Die FPGA-Stellwerksplattform ersetzt die Innenanlage eines Relaisstellwerks. Ihre Schnittstellen entsprechen den bisherigen Schnittstellen am Kabelabschlussgestell und zur Bedien- und Meldeeinrichtung. Damit ist eine einfache Migration bestehender Stellwerke möglich.
Das Sicherheitskonzept basiert auf einer zweikanaligen Struktur mit sicherem Vergleicher und zusätzlichen Selbsttests zur schnellen, datenflussunabhängigen Ausfalloffenbarung. Die erreichbare Gefährdungsrate liegt im Bereich von SIL 4 und entspricht damit dem Sicherheitsziel für Stellwerke der Deutschen Bahn.

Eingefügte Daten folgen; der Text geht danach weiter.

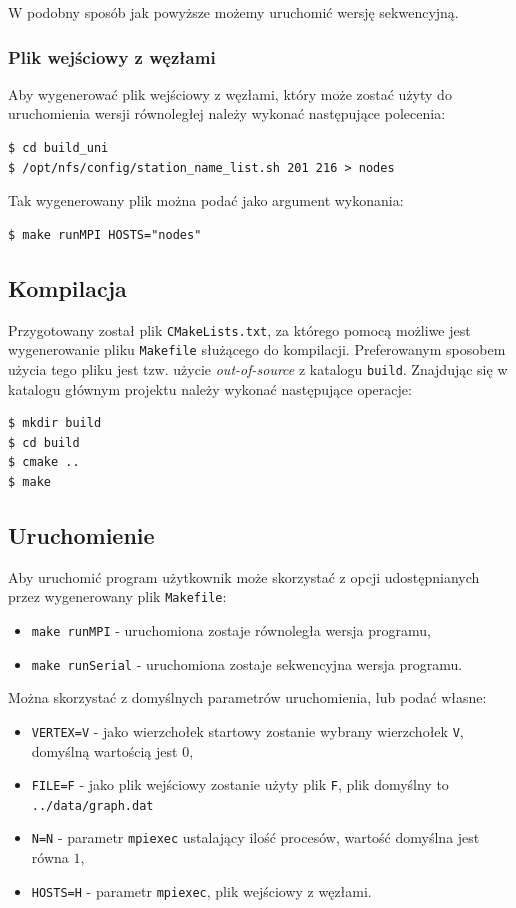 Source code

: \documentclass[12pt]{article}
\begin{document}
\noindent
W podobny sposób jak powyższe możemy uruchomić wersję sekwencyjną.

\subsubsection{Plik wejściowy z węzłami}

Aby wygenerować plik wejściowy z węzłami, który może zostać użyty do uruchomienia wersji równoległej należy wykonać następujące polecenia:
\begin{lstlisting}
$ cd build_uni
$ /opt/nfs/config/station_name_list.sh 201 216 > nodes
\end{lstlisting}

\noindent
Tak wygenerowany plik można podać jako argument wykonania:
\begin{lstlisting}
$ make runMPI HOSTS="nodes"
\end{lstlisting}


\subsection{Kompilacja}
 Przygotowany został plik \lstinline|CMakeLists.txt|, za którego pomocą możliwe jest wygenerowanie pliku \lstinline{Makefile} służącego do kompilacji. Preferowanym sposobem użycia tego pliku jest tzw. użycie \textit{out-of-source} z katalogu \lstinline{build}. Znajdując się w katalogu głównym projektu należy wykonać następujące operacje:
\begin{lstlisting}
$ mkdir build
$ cd build
$ cmake ..
$ make
\end{lstlisting}

\subsection{Uruchomienie} \label{sec:uru}

Aby uruchomić program użytkownik może skorzystać z opcji udostępnianych przez wygenerowany plik \lstinline|Makefile|:
\begin{itemize}
\item  \lstinline|make runMPI| - uruchomiona zostaje równoległa wersja programu,
\item  \lstinline|make runSerial| - uruchomiona zostaje sekwencyjna wersja programu.
\end{itemize}

\noindent
Można skorzystać z domyślnych parametrów uruchomienia, lub podać własne:
\begin{itemize}
\item  \lstinline|VERTEX=V| - jako wierzchołek startowy zostanie wybrany wierzchołek \lstinline|V|, domyślną wartością jest $0$,
\item  \lstinline|FILE=F| - jako plik wejściowy zostanie użyty plik \lstinline|F|, plik domyślny to \lstinline{../data/graph.dat}
\item  \lstinline|N=N| - parametr \lstinline|mpiexec| ustalający ilość procesów, wartość domyślna jest równa $1$,
\item  \lstinline|HOSTS=H| -  parametr \lstinline|mpiexec|, plik wejściowy z węzłami.
\end{itemize}
\end{document}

Die Transformation sieht eine Trennung der Stellwerkslogik in Logik- und Leistungsteil vor. Der Logikteil wird auf dem FPGA realisiert. Die im Leistungsteil verbliebenen Kontakte und Überwacherrelais werden durch sichere Stellteile ersetzt. Die logischen Ansteuerbedingungen der Relais werden in Schaltnetze überführt. Die gesteuerten Relais werden durch Instanzen generischer Zustandsmodelle ersetzt. Für jeden verwendeten Relaistyp wurde ein entsprechendes Modell entwickelt, das bei der Transformation als Baustein eingesetzt werden kann.
Die generischen Zustandsmodelle berücksichtigen auch die sicherheitsrelevanten konstruktiven Eigenschaften der Relais. So wird bei der Auftrennung einer Schaltung in Logik- und Leistungsteil sichergestellt, dass die in getrennte Schaltungsteile überführten Öffner und Schließer eines Relais nie gleichzeitig geschlossen sein können (Zwangsführung der Kontakte). Dies ist eine Voraussetzung für die Beibehaltung der sicherheitsrelevanten Funktionsbedingungen der Originalschaltung.

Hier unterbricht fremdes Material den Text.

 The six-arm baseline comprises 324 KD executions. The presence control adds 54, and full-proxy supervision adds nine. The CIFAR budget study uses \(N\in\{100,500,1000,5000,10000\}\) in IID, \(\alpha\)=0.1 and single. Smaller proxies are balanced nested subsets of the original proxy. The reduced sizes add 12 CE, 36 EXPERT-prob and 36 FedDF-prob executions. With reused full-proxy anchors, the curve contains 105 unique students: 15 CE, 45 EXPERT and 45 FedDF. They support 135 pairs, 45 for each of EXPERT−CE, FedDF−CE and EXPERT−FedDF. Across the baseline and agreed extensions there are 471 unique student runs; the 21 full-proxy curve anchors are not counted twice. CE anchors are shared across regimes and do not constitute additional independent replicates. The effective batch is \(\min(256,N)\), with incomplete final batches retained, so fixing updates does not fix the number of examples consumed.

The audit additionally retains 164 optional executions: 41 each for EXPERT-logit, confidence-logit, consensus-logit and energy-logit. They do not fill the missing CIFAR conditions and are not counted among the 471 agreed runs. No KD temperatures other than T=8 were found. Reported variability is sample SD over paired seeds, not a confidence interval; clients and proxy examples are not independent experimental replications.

Das Transformationsverfahren und die implementierten Mechanismen zur Ausfalloffenbarung sind unabhängig von der Anwenderlogik und vom gewählten Schaltkreistyp. Damit kann der generierte VHDL-Code bei Obsoleszenz eines Schaltkreises auch auf andere FPGA-Typen portiert werden.
In einer Ressourcenabschätzung wird gezeigt, dass der gewählte Lösungsansatz geeignet ist, die Schaltungen kleinerer Relaisstellwerke vollständig auf einem FPGA zu realisieren.
Die Anwendung des vorgestellten Verfahrens wird am Beispiel der Weichengruppe des Stellwerkstyps GS II DR demonstriert. Das Transformationsverfahren ist aber auch für andere Stellwerksbauformen geeignet. Dabei ist es unerheblich, ob diese nach dem tabellarischen Verschlussplanprinzip oder dem Spurplanprinzip arbeiten.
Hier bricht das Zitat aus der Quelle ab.